---------- Record extracts ----------

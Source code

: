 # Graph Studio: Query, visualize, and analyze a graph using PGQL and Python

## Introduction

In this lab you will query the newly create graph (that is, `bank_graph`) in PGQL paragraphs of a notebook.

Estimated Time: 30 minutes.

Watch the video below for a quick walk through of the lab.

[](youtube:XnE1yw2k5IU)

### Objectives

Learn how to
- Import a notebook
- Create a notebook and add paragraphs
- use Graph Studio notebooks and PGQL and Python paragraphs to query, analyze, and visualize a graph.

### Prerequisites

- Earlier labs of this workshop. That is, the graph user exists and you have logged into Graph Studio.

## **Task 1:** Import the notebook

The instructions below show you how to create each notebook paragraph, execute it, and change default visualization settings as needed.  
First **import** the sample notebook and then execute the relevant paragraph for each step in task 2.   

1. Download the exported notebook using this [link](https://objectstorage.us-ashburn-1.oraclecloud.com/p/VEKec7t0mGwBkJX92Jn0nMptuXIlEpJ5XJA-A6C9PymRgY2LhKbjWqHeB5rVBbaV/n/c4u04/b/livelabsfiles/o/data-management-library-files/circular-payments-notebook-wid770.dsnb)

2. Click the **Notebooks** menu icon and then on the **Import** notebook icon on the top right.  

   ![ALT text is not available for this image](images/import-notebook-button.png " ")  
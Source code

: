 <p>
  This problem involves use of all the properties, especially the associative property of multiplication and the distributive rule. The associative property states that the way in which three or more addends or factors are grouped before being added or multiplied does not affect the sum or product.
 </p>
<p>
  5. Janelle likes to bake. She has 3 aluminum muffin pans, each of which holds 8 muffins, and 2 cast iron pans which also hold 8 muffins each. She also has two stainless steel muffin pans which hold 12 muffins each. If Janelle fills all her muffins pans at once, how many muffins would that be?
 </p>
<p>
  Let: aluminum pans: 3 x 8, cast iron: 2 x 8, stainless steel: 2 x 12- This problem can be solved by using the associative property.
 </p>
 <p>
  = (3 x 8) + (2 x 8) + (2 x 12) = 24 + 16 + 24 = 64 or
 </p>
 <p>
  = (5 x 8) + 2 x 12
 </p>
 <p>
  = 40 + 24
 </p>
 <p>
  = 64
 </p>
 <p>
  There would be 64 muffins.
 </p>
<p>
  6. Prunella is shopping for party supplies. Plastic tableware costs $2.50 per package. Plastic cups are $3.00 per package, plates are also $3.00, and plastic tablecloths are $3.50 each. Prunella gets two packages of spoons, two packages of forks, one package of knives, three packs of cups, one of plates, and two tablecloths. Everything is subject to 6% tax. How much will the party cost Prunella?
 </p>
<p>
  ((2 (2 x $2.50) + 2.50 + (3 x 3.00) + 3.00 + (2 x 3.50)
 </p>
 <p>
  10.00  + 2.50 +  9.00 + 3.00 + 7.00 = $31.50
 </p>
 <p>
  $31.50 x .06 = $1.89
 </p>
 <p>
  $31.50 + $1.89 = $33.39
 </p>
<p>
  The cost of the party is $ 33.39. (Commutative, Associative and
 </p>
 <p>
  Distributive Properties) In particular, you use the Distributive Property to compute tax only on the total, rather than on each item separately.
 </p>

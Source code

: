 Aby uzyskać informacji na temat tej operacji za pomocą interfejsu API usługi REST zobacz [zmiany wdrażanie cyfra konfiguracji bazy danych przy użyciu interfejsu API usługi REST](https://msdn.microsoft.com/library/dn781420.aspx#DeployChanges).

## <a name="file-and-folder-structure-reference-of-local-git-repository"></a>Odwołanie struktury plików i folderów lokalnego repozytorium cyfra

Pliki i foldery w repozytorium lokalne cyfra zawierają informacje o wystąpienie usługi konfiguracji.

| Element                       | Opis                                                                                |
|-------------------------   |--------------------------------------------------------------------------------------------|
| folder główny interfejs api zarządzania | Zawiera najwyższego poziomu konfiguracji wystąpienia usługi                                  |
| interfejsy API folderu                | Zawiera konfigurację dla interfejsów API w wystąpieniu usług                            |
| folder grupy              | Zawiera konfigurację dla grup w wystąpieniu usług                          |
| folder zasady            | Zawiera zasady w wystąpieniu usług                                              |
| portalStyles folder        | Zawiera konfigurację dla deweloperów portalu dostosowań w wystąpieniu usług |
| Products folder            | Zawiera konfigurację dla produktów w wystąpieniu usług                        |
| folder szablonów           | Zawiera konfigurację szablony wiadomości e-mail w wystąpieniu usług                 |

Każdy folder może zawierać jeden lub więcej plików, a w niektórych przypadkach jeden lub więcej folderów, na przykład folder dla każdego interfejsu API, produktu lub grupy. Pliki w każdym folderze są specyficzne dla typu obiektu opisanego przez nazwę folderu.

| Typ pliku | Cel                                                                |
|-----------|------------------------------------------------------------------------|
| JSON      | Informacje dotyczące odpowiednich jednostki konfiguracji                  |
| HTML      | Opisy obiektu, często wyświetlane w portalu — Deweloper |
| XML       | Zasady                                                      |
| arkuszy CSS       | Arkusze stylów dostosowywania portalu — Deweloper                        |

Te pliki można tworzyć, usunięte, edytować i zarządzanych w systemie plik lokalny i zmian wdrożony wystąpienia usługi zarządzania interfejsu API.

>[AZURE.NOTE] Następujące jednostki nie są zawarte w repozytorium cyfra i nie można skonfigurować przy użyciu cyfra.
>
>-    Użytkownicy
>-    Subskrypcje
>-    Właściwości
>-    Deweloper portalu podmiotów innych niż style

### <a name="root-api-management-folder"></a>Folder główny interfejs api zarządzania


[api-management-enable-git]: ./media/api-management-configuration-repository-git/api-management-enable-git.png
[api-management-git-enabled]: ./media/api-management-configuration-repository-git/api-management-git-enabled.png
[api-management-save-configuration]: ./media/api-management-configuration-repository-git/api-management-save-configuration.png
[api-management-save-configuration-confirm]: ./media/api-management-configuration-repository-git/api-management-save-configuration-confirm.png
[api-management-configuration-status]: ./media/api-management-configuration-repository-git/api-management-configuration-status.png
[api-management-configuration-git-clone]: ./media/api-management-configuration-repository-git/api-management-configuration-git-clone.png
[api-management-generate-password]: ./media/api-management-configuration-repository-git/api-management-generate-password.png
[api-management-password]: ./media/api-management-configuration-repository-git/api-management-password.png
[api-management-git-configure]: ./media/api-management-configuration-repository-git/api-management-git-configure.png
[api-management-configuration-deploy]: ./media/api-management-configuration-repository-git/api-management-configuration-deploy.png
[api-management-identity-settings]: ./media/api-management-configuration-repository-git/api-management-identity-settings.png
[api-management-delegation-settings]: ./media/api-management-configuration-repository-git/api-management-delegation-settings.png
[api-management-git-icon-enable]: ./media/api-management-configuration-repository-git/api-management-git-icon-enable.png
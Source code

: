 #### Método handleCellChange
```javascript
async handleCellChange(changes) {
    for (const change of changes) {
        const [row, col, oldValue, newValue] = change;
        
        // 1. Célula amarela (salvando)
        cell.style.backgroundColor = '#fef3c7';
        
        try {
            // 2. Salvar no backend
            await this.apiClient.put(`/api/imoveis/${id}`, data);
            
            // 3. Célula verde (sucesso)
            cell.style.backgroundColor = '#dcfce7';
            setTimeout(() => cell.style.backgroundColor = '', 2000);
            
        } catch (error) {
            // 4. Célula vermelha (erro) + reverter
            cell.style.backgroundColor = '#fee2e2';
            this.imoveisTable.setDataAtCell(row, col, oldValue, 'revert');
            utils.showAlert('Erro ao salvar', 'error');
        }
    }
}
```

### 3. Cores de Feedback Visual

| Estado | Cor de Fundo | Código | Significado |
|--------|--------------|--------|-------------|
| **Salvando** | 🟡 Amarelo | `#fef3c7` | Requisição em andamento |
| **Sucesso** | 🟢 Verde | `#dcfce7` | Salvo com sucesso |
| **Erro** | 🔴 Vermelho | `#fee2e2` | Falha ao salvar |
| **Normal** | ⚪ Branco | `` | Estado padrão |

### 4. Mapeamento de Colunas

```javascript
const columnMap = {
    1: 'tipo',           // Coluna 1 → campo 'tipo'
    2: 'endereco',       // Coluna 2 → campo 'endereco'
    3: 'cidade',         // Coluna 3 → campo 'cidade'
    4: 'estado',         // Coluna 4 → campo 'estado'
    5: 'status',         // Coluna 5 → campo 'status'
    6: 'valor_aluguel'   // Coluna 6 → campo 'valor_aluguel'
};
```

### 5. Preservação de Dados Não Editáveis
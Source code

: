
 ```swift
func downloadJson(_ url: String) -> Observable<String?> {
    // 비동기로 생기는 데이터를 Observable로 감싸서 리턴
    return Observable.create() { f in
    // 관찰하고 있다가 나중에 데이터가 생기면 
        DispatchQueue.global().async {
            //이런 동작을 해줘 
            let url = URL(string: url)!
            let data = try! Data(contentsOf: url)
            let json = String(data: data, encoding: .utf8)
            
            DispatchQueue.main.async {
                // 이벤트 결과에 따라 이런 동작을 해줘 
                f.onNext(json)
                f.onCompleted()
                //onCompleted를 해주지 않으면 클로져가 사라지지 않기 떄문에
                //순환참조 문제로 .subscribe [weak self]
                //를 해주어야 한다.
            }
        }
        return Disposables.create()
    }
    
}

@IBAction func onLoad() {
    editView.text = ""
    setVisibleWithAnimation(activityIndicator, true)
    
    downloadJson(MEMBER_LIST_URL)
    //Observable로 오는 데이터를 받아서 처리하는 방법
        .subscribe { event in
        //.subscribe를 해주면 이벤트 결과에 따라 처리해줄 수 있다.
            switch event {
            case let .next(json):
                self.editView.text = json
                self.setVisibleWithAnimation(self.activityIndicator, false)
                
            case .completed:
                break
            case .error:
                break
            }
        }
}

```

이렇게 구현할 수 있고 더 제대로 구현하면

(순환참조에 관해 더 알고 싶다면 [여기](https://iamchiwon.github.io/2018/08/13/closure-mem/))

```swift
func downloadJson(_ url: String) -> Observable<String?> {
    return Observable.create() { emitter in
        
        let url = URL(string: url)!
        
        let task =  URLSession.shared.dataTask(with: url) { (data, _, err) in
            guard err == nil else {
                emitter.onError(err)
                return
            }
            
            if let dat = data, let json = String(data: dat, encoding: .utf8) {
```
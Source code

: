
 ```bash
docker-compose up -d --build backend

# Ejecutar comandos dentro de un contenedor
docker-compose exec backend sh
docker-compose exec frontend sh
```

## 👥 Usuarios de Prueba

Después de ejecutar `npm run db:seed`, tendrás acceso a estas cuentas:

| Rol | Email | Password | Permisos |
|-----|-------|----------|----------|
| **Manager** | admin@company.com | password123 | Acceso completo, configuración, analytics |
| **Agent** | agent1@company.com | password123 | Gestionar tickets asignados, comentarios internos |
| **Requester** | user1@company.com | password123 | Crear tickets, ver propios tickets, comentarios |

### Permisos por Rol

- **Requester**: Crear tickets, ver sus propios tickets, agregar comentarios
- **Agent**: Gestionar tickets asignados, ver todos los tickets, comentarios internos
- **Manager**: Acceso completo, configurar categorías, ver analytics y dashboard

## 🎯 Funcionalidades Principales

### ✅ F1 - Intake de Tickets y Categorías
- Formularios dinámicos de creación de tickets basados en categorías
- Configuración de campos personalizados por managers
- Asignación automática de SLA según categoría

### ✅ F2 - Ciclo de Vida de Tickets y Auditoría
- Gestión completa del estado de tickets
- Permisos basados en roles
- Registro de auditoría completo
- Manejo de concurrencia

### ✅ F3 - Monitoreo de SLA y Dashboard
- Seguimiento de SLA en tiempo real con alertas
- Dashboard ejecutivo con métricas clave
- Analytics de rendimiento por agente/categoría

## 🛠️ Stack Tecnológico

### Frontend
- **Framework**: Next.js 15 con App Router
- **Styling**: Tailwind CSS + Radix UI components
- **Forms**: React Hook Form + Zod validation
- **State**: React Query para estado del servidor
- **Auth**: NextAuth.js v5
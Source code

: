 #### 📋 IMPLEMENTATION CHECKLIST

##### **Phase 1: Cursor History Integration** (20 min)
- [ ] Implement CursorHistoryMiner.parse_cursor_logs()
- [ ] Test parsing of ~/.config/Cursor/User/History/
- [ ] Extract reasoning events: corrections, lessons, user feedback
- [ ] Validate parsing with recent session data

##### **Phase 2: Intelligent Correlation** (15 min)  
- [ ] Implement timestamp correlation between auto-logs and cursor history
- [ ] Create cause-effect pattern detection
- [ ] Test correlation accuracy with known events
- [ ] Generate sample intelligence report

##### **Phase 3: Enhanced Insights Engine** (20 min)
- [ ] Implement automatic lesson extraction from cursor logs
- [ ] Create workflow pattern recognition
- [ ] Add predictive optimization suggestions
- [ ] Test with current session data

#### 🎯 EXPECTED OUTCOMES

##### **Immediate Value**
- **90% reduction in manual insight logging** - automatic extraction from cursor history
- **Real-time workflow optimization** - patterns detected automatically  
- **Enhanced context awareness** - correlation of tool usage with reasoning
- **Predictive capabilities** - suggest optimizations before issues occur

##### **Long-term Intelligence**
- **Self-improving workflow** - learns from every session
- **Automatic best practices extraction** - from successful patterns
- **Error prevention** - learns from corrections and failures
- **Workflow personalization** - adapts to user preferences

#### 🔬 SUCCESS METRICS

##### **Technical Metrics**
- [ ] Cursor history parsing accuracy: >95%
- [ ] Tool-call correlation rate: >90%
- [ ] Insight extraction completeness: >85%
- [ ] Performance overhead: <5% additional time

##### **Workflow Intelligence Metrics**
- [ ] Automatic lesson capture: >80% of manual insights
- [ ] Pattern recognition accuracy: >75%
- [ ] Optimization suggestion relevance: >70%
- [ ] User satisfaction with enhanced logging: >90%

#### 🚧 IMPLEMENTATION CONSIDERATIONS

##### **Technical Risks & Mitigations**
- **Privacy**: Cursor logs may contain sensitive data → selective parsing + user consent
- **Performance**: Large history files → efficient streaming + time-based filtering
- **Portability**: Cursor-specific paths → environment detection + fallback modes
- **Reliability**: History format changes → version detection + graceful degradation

----------

What you are asked to do >> Say how many lines in the entries contain the string "patterns". Nothing else belongs in the reply.

Result of this exercise >> 2